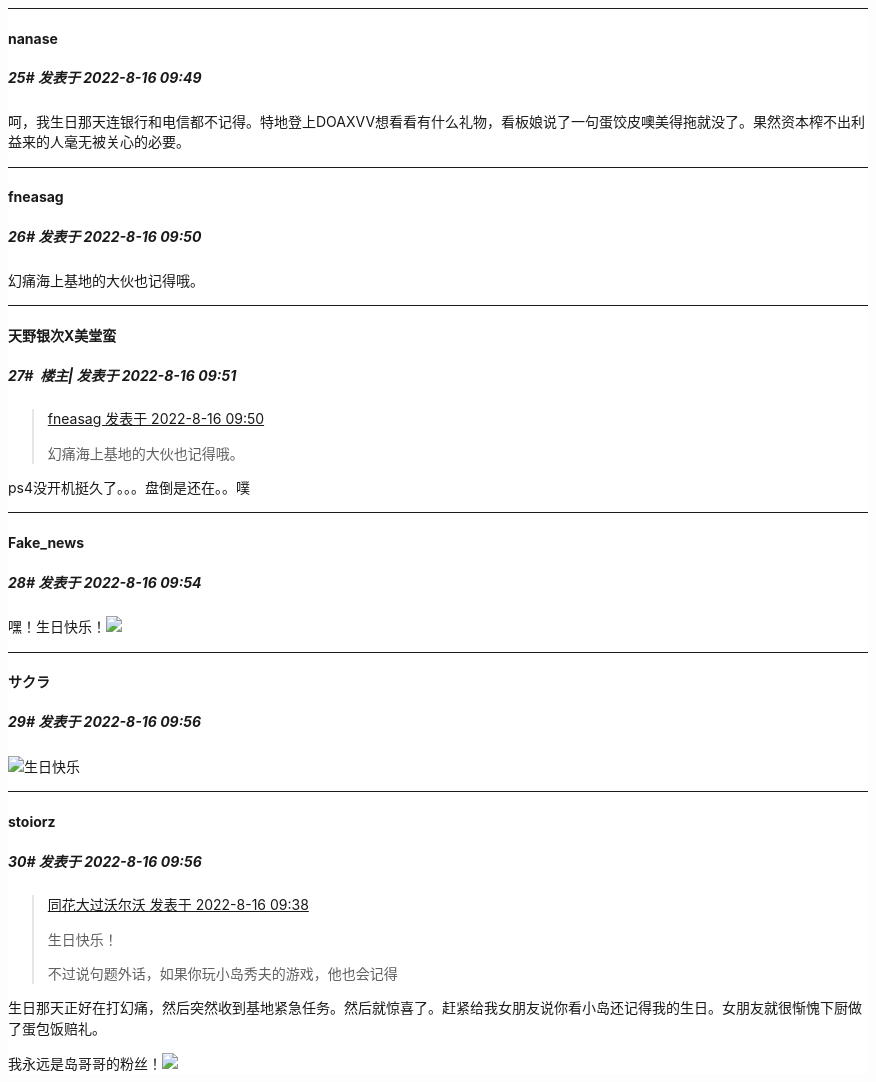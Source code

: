 *****

####  nanase  
##### 25#       发表于 2022-8-16 09:49

呵，我生日那天连银行和电信都不记得。特地登上DOAXVV想看看有什么礼物，看板娘说了一句蛋饺皮噢美得拖就没了。果然资本榨不出利益来的人毫无被关心的必要。

*****

####  fneasag  
##### 26#       发表于 2022-8-16 09:50

幻痛海上基地的大伙也记得哦。

*****

####  天野银次X美堂蛮  
##### 27#         楼主| 发表于 2022-8-16 09:51

<blockquote><a href="httphttps://bbs.saraba1st.com/2b/forum.php?mod=redirect&amp;goto=findpost&amp;pid=57084685&amp;ptid=2087168" target="_blank">fneasag 发表于 2022-8-16 09:50</a>

幻痛海上基地的大伙也记得哦。</blockquote>
ps4没开机挺久了。。。盘倒是还在。。噗

*****

####  Fake_news  
##### 28#       发表于 2022-8-16 09:54

嘿！生日快乐！<img src="https://static.saraba1st.com/image/smiley/face2017/034.png" referrerpolicy="no-referrer">

*****

####  サクラ  
##### 29#       发表于 2022-8-16 09:56

<img src="https://static.saraba1st.com/image/smiley/face2017/066.png" referrerpolicy="no-referrer">生日快乐

*****

####  stoiorz  
##### 30#       发表于 2022-8-16 09:56

<blockquote><a href="httphttps://bbs.saraba1st.com/2b/forum.php?mod=redirect&amp;goto=findpost&amp;pid=57084515&amp;ptid=2087168" target="_blank">同花大过沃尔沃 发表于 2022-8-16 09:38</a>

生日快乐！

不过说句题外话，如果你玩小岛秀夫的游戏，他也会记得</blockquote>
生日那天正好在打幻痛，然后突然收到基地紧急任务。然后就惊喜了。赶紧给我女朋友说你看小岛还记得我的生日。女朋友就很惭愧下厨做了蛋包饭赔礼。

我永远是岛哥哥的粉丝！<img src="https://static.saraba1st.com/image/smiley/face2017/045.png" referrerpolicy="no-referrer">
────
(BRIEF)
Output everything in the material exactly. Pictures stay out of it.

(EXERCISE ANSWER)
Source code

: *****

####  nanase  
##### 25#       发表于 2022-8-16 09:49

呵，我生日那天连银行和电信都不记得。特地登上DOAXVV想看看有什么礼物，看板娘说了一句蛋饺皮噢美得拖就没了。果然资本榨不出利益来的人毫无被关心的必要。

*****

####  fneasag  
##### 26#       发表于 2022-8-16 09:50

幻痛海上基地的大伙也记得哦。

*****

####  天野银次X美堂蛮  
##### 27#         楼主| 发表于 2022-8-16 09:51

<blockquote><a href="httphttps://bbs.saraba1st.com/2b/forum.php?mod=redirect&amp;goto=findpost&amp;pid=57084685&amp;ptid=2087168" target="_blank">fneasag 发表于 2022-8-16 09:50</a>

幻痛海上基地的大伙也记得哦。</blockquote>
ps4没开机挺久了。。。盘倒是还在。。噗

*****

####  Fake_news  
##### 28#       发表于 2022-8-16 09:54

嘿！生日快乐！<img src="https://static.saraba1st.com/image/smiley/face2017/034.png" referrerpolicy="no-referrer">

*****

####  サクラ  
##### 29#       发表于 2022-8-16 09:56

<img src="https://static.saraba1st.com/image/smiley/face2017/066.png" referrerpolicy="no-referrer">生日快乐

*****

####  stoiorz  
##### 30#       发表于 2022-8-16 09:56

<blockquote><a href="httphttps://bbs.saraba1st.com/2b/forum.php?mod=redirect&amp;goto=findpost&amp;pid=57084515&amp;ptid=2087168" target="_blank">同花大过沃尔沃 发表于 2022-8-16 09:38</a>

生日快乐！

不过说句题外话，如果你玩小岛秀夫的游戏，他也会记得</blockquote>
生日那天正好在打幻痛，然后突然收到基地紧急任务。然后就惊喜了。赶紧给我女朋友说你看小岛还记得我的生日。女朋友就很惭愧下厨做了蛋包饭赔礼。

我永远是岛哥哥的粉丝！<img src="https://static.saraba1st.com/image/smiley/face2017/045.png" referrerpolicy="no-referrer">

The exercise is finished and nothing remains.